# New, very scared addition.



## CrysAnner (Apr 29, 2016)

I finally went in and adopted the large lump I fell in love with at the petstore here in calgary. I felt she needed me and I soon found out I was very right. This poor girl first off has quite the amount of body to throw around so she doesn't get on well with other hoggies, she'll push her way into a snuggle puddle and just get hurt, many of her quills are split, have no point at the end or are just plain bent and broken. Having been in a pet store she was living with a few in one enclosure, and having been there so long -since before last January- she's been poked, prodded, poorly handled and neglected. Being so scared and uncomfortable all the time she would bite often so she never got a home. Safe to say she's very emotionally damaged and always scared. 

Since bringing her home she has a large enclosure all to herself and runs on her own wheel every night so shes losing some weight, and im getting small sniffy adventures and the occasional snuggle every other night, but she's still incredibly scared and shy. Any slight noise and she's in her ball huffing so hard and rapidly that she ends up actually growling a lot of the time.

Ive also noticed recently that she's sleeping a lot in her litter box. Not only that bus she's rolling in it. Either that or she'll be in the same spot as when I left her the night before. Like just refusing to explore her habitat... 

how damaged is my little baby?
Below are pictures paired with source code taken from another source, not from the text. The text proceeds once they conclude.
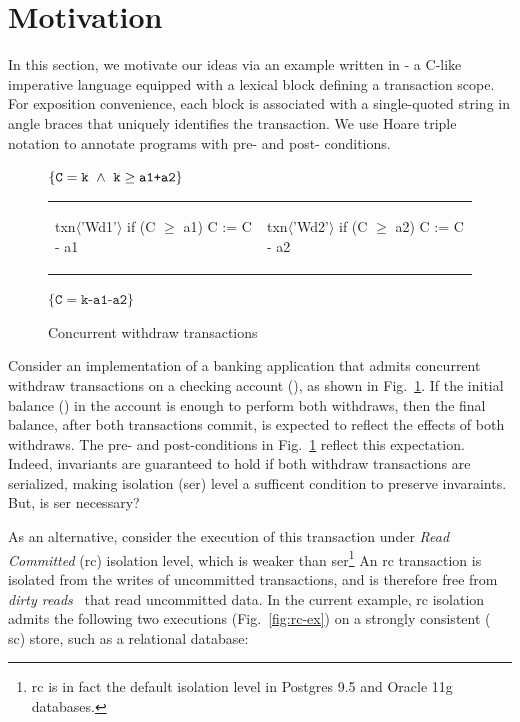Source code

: \section{Motivation}
\label{sec:motivation}

In this section, we motivate our ideas via an example written in
\txnimp - a C-like imperative language equipped with a  lexical
block defining a transaction scope.  For exposition convenience, each
 block is associated with a single-quoted string in angle
braces that uniquely identifies the transaction. We use Hoare triple
notation to annotate programs with pre- and post- conditions.

\begin{figure}
\centering
$\{\texttt{C}=\texttt{k} ~\wedge~ \texttt{k}\ge\texttt{a1+a2}\}$
\begin{tabular}{l||l}
\begin{txnimpcode}
  txn$\langle$'Wd1'$\rangle${
    if (C $\ge$ a1) {
      C := C - a1
    }
  }
\end{txnimpcode}
&
\begin{txnimpcode}
  txn$\langle$'Wd2'$\rangle${
    if (C $\ge$ a2) {
      C := C - a2
    }
  }
\end{txnimpcode}
\\
\end{tabular}
$\{\texttt{C}=\texttt{k-a1-a2}\}$
\caption{\small Concurrent withdraw transactions}
\label{fig:motiv-eg-1}
\vspace*{-10pt}
\end{figure}

Consider an implementation of a banking application that admits
concurrent withdraw transactions on a checking account (), as
shown in Fig.~\ref{fig:motiv-eg-1}. If the initial balance () in
the account is enough to perform both withdraws, then the final
balance, after both transactions commit, is expected to reflect the
effects of both withdraws. The pre- and post-conditions in
Fig.~\ref{fig:motiv-eg-1} reflect this expectation. Indeed, invariants
are guaranteed to hold if both withdraw transactions are serialized,
making  isolation ({\sc ser}) level a sufficent
condition to preserve invaraints. But, is {\sc ser} necessary?

As an alternative, consider the execution of this transaction under
\emph{Read Committed} ({\sc rc}) isolation level, which is weaker than
{\sc ser}\footnote{{\sc rc} is in fact the default isolation level in
Postgres 9.5 and Oracle 11g databases.} An {\sc rc} transaction is
isolated from the writes of uncommitted transactions, and is therefore
free from \emph{dirty reads}~\cite{berenson} that read uncommitted
data. In the current example, {\sc rc} isolation admits the following
two executions (Fig.~\ref{fig:rc-ex}) on a strongly consistent ({\sc
sc}) store, such as a relational database:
Andy ideas or tips? I'm going to break this wild horse cause I've seen her sweet side and it's amazing.


----------



## kouros (Aug 2, 2016)

It's a great idea to keep her in her own enclosure. I'd expect 1-2 weeks adjustment period for a new hedgie but in your case might take longer due to her past experience in the petshop.
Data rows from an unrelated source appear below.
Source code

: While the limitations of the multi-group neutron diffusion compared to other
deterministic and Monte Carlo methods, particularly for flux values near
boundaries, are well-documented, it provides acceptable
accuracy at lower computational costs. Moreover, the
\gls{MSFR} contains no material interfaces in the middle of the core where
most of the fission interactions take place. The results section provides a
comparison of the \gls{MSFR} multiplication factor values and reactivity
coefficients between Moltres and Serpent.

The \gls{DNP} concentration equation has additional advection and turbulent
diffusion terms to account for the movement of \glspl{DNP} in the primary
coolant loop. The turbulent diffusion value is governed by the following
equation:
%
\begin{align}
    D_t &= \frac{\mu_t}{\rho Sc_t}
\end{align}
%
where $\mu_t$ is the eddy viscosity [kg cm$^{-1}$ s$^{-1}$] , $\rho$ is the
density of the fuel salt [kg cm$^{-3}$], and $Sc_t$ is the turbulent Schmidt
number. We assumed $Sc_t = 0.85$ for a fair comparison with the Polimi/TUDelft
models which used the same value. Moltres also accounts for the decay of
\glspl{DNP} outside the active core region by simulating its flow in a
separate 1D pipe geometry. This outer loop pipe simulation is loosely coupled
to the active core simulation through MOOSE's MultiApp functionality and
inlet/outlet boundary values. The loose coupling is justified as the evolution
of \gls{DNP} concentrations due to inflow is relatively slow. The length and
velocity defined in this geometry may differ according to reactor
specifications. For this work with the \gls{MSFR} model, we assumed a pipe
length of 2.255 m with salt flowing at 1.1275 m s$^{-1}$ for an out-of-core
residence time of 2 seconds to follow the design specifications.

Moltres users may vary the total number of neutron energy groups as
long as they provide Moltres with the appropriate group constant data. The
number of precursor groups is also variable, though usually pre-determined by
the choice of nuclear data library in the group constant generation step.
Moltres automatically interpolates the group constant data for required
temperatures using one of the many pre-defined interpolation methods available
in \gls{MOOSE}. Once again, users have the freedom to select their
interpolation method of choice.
What I might do in your situation is every morning I'd move her to a corner and put a pigloo/hidebox over her. Hopefully she will learn she is supposed to sleep there.


----------



## CrysAnner (Apr 29, 2016)

I've also noticed tonight while having her out for some bonding time something funny is going on with her eyes. She was booking it around the bed, imagine looking for somewhere to snuggle under and hide. When she just suddenly stopped dead in her tracks, and began squinting and closing her eyes very tightly,so much so that her eyelids were quivering. Then once whatever was going on began to subside she would very slowly open her eyes one at a time bit by bit. She looked like she was in some sort of pain. I'm very worried. Obviously a vet check ASAP but I'm curious if anyone else has seen this sort of behavior.. I'm thinking maybe she's going blind as she tastes a lot of things around her. Which would also explain the biting at the pet store... thoughts?


----------



## kouros (Aug 2, 2016)

Perhaps it's best to have her eyes checked at the vet. We can't be sure if the behaviour is due to medical condition or association with her horrid past experience (reminded her of something she's scared of).
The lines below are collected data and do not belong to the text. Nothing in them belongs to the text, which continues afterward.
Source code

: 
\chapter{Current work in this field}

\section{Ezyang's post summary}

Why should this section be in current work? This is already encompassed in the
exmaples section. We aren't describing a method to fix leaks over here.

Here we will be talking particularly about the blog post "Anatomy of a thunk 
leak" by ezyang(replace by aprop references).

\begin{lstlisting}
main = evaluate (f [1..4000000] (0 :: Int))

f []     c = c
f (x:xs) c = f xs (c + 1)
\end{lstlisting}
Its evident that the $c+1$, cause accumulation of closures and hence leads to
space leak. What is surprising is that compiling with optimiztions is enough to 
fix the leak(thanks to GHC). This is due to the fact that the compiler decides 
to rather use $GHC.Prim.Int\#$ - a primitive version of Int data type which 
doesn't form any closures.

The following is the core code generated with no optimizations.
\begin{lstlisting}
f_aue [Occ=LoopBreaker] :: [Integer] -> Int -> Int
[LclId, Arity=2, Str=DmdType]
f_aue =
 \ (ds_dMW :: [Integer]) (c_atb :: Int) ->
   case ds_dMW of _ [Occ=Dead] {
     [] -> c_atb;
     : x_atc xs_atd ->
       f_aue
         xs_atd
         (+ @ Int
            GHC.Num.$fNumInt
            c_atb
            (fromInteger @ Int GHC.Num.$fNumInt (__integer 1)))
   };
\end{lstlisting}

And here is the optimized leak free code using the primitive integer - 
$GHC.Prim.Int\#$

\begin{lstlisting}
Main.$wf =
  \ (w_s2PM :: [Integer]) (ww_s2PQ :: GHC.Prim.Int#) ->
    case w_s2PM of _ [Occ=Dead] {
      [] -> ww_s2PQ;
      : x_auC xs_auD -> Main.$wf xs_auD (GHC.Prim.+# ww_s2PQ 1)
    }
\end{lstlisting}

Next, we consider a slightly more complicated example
From my experience, at night in dim light, my hedgies would often freeze and remain very still for a moment if they sense something unusual (sound/motion). When everything clear they will carry on their activity.


----------



## CrysAnner (Apr 29, 2016)

Got my vet appointment for Sunday and I'm looking forward to/ nervous about what's going on with my new baby. Today I noticed one of her front two teeth was rather brown looking and was cause her some pain, so I had to soften her food. Just in case she doesn't eat that though I provided some mealies for her as I noticed she doesn't seem to eat much or have the largest bowel movements. 

On the upside we seemed to have made a discovery as to her terrified cage behavior. I spoke with a "pet expert" about heat lights the other day and was told that a blue "moonlight" ambient bulb can promote night time behavior and activity, her being over weight I thought I'd give it a shot. During the time it was on she would run straight to her litter box, assume full assertive ball mode and huff herself to sleep. I mean literally from the time I leave in the morning for work at 7 til I'm home again at 6. She showed no evidence of having left that spot. 
Tonight I tried swapping to a red bulb and she instantly perked up and took to her wheel. So there's one problem solved!


----------



## kouros (Aug 2, 2016)

Glad to hear you're making a great progress there. Regarding the brown teeth, it might be the teeth that's causing her to squint her eyes. Hopefully the vet will get that sorted for you.

I find it rather peculiar that your hedgie prefers to sleep in her litterbox. Normally they'd choose to sleep furthest away from their toilet area. From what I know, this is their natural instinct because in the wild the smell of poop might attract predators.


----------



## Sewingdame87 (Sep 3, 2016)

Hi there. I'm so sorry to hear how your baby was treated  I also got mine from a store but he was alone but had no hide or wheel. 

One thing I want to ask is if you have her on a bottle or bowl for water? Mine came home with a bottle and I saw how frustrated he was and gave him a bowl. I felt terrible when I saw how much he was drinking, I was surprised his little body could hold that much water. If she's on a bottle, I would try a bowl, especially because of her teeth issues. 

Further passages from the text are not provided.